I always find myself defending school to kids. They complain it’s dull. That there’s nothing in it that “grabs” or fascinates them. I find myself trying to explain that school … well … wasn’t fascinating. That wasn’t the point.
School was dull. I remember being the one who had a book in my lap so when no one was looking, I would read. I love science today, but in school? In elementary school, junior high school, and high school? It was boring. I remember in high school I had a double period of botany beginning at eight in the morning. When I was, in any case, half asleep. The class went on for two endless hours. We had a teacher who knew her stuff, but could not speak in anything but the most droning voice. She’d start to talk and I’d black out. Completely. Gone.
I did not do well in the class. A pity. I was actually interested, but she was better than a sleeping pill. Twice as good, really. Nothing I ever took knocked me out as well as she did.
Social studies which would today be what? Social science? History? Some weird version of both? It consisted of everything that wasn’t English, math, or science. What we called “the rest of the stuff.” I was a passionate, ardent, enthusiastic reader. I loved history and the world. But social studies? With those stupid work books where you would answer a question and then you had to color the pictures. Seriously? Color the pictures? I flunked coloring.
English was dull, too. We had to read books that were of no interest to anyone. I suspected the teachers found them duller than dirt too, but it was in the curriculum and that’s what they were supposed to teach. They did. We yawned. I drew pictures of horses in my notebooks. Sometimes, when I got tired of horses — I never got the feet right — I moved into castles. I was better at castles.
If they let us write something, I was definitely good at that. But being good at it didn’t make it interesting. My previous summer vacation wasn’t the stuff to brighten my week.
The teachers droned on and on. Those of us who intended to go to college hung in there. It never — not once, not for a split second — crossed my mind that I should drop out and work at entry-level jobs for the rest of my life merely because I was bored at school.
For me, going to college was exactly the same as going to heaven. I would go to college because as a child, there wasn’t another choice. I knew I could learn. I never doubted my ability to think. I was sure once I made it to the top — to college — the rest would follow.
I did learn a lot of things in college, but really, I learned most of the stuff which eluded me in school — math, science, statistics — while working.
When you are working, you learn things that make sense. You discover science has a reason. Numbers in context are not random forms on a piece of paper which you jiggle around until you either get the answer or sit there with empty eyes wondering what this is supposed to mean. I did stuff at work I had found impossible in a classroom. It wasn’t my fault. It was their fault. They taught the material so poorly no one who didn’t have a special thing for it ever figured it out. What a pity for everyone. Worst of all, they meant well. They did the best they knew how.
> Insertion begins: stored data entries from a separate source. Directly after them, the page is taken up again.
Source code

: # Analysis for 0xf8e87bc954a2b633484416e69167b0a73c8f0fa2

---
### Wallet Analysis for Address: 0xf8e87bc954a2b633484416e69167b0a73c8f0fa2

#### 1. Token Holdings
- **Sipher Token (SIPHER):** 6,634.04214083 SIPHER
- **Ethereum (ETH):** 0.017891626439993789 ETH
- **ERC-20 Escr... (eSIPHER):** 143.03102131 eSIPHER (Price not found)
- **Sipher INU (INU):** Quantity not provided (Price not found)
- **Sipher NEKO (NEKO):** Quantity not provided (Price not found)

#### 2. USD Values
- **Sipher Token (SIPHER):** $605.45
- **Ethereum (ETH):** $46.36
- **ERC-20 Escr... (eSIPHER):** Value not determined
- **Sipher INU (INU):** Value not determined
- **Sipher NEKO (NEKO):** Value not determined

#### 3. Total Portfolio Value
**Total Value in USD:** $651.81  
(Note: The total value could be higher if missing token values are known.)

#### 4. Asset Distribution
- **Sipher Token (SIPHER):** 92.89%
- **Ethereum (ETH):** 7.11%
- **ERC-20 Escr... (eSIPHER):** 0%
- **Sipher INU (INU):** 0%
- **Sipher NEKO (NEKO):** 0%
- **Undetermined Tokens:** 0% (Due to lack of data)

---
College had its share of drones and bores … but there were enough insanely wonderful teachers who opened whole new worlds for me. Out of all the courses I took, there were maybe a dozen teachers who were inspirational. It was enough. For each year, there were at least one or two each semester. Plus, I was in an environment where learning was a thing everyone did. We wanted to learn. We needed to learn. We chose it.
We had managed to stay awake long enough in lower levels to get to this higher one and we weren’t going to toss it away. I know many people dropped out into the world of free love and acid and all that, but most of us stayed. If we were going to mess around, we were going to do it outside of class. We hadn’t gotten this far to ditch it for weekends of fun.
We never properly explained the whole school thing the way it should be explained to our kids or grandkids. We’ve told them “Oh, it’s not that bad.”
Except, it really is that bad. Sometimes, it’s even worse than that bad. School comes with incredibly boring teachers, but also with brutal, cruel classmates. That is very bad. Whether they are teasing you because of your color or because you are smart and they aren’t … cruelty is cruelty and kids are cruel. You don’t stay in school because it’s fun or because the quality of education is uplifting. You are there because you know in your brain and your guts that this is what you have to do if you want to have a real life.
If you also get wonderful, inspiring, enlightening teachers, that’s much better. But even if they are duller than you, duller than your dullard friends, you need to be there.
School is the work of childhood. It’s the “why of the how” of growing up.